SUBTYP I CK type 5 subtype code.
DEGREE I Degree of interpolating polynomials.
BEGTIM I Start time of interval covered by segment.
ENDTIM I End time of interval covered by segment.
INST I NAIF code for a s/c instrument or structure.
REF I Reference frame name.
AVFLAG I Flag indicating if the segment will contain angular
velocity.
SEGID I Segment identifier.
N I Number of packets.
SCLKDP I Encoded SCLK times.
PACKTS I Array of packets.
RATE I Nominal SCLK rate in seconds per tick.
NINTS I Number of intervals.
STARTS I Encoded SCLK interval start times.
MAXDEG P Maximum allowed degree of interpolating polynomial.
Detailed_Input
HANDLE is the file handle of a CK file that has been
opened for writing.
SUBTYP is an integer code indicating the subtype of the
the segment to be created.
DEGREE is the degree of the polynomials used to
interpolate the quaternions contained in the input
packets. All components of the quaternions are
interpolated by polynomials of fixed degree.
BEGTIM,
ENDTIM are the beginning and ending encoded SCLK times
for which the segment provides pointing
information. BEGTIM must be less than or equal to
ENDTIM, and at least one data packet must have a
time tag T such that
BEGTIM < T < ENDTIM
- -
INST is the NAIF integer code for the instrument or
structure for which a segment is to be created.
REF is the NAIF name for a reference frame relative to
which the pointing information for INST is
specified.
AVFLAG is a logical flag which indicates whether or not
the segment will contain angular velocity.
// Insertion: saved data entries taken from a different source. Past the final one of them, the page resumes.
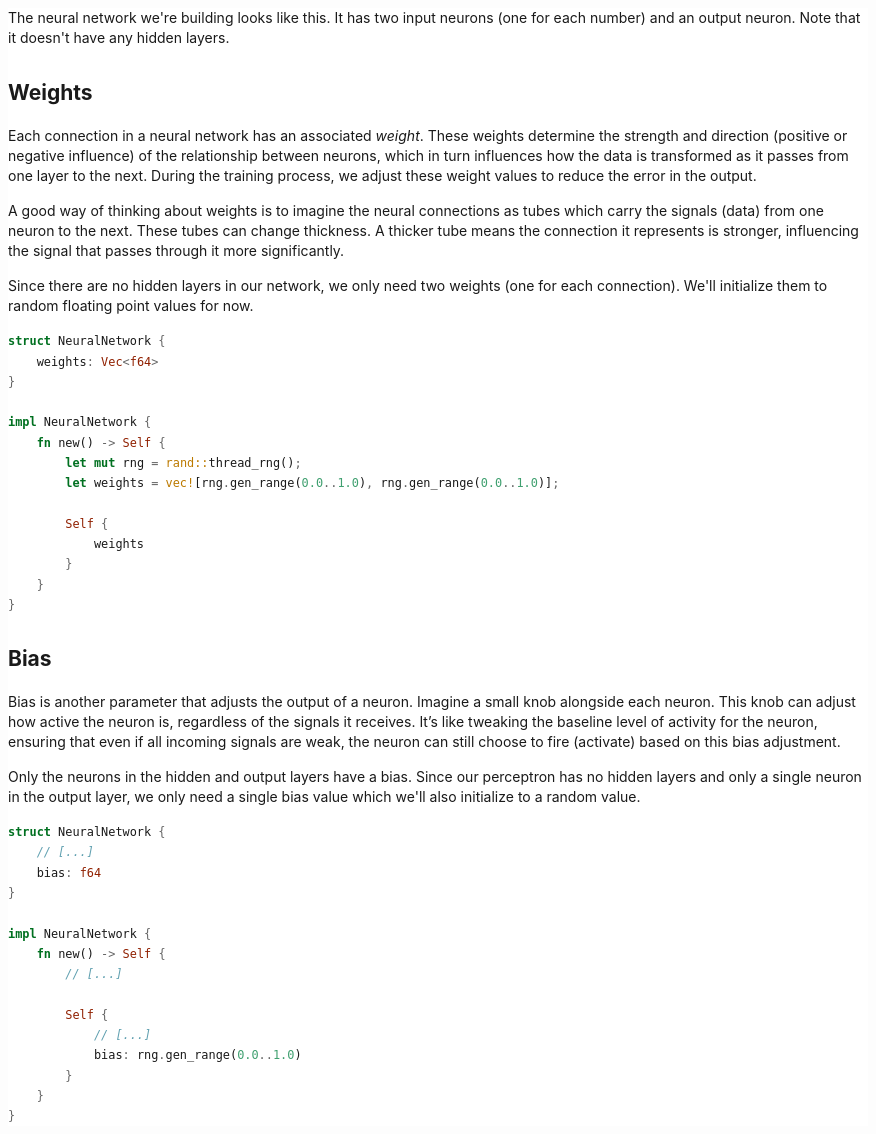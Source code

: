 The neural network we're building looks like this. It has two input neurons (one for each number) and an output neuron. Note that it doesn't have any hidden layers.

## Weights

Each connection in a neural network has an associated _weight_. These weights determine the strength and direction (positive or negative influence) of the relationship between neurons, which in turn influences how the data is transformed as it passes from one layer to the next. During the training process, we adjust these weight values to reduce the error in the output.

A good way of thinking about weights is to imagine the neural connections as tubes which carry the signals (data) from one neuron to the next. These tubes can change thickness. A thicker tube means the connection it represents is stronger, influencing the signal that passes through it more significantly.

Since there are no hidden layers in our network, we only need two weights (one for each connection). We'll initialize them to random floating point values for now.

```rs
struct NeuralNetwork {
	weights: Vec<f64>
}

impl NeuralNetwork {
	fn new() -> Self {
		let mut rng = rand::thread_rng();
		let weights = vec![rng.gen_range(0.0..1.0), rng.gen_range(0.0..1.0)];

		Self {
			weights
		}
	}
}
```

## Bias

Bias is another parameter that adjusts the output of a neuron. Imagine a small knob alongside each neuron. This knob can adjust how active the neuron is, regardless of the signals it receives. It’s like tweaking the baseline level of activity for the neuron, ensuring that even if all incoming signals are weak, the neuron can still choose to fire (activate) based on this bias adjustment.

Only the neurons in the hidden and output layers have a bias. Since our perceptron has no hidden layers and only a single neuron in the output layer, we only need a single bias value which we'll also initialize to a random value.

```rs
struct NeuralNetwork {
	// [...]
	bias: f64
}

impl NeuralNetwork {
	fn new() -> Self {
		// [...]

		Self {
			// [...]
			bias: rng.gen_range(0.0..1.0)
		}
	}
}
```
SEGID is the segment identifier. A CK segment
identifier may contain up to 40 characters.
N is the number of packets in the input packet
array.
SCLKDP are the encoded spacecraft clock times associated
with each pointing instance. These times must be
strictly increasing.
PACKTS contains a time-ordered array of data packets
representing the orientation of INST relative to
the frame REF. Each packet contains a SPICE-style
quaternion and optionally, depending on the
segment subtype, attitude derivative data, from
which a C-matrix and an angular velocity vector
may be derived.
See the discussion of quaternion styles in
$Particulars below.
The C-matrix represented by the Ith data packet is
a rotation matrix that transforms the components
of a vector expressed in the base frame specified
by REF to components expressed in the instrument
fixed frame at the time SCLKDP(I).
Thus, if a vector V has components x, y, z in the
base frame, then V has components x', y', z'
in the instrument fixed frame where:
[ x' ] [ ] [ x ]
| y' | = | CMAT | | y |
[ z' ] [ ] [ z ]
The attitude derivative information in PACKTS(I)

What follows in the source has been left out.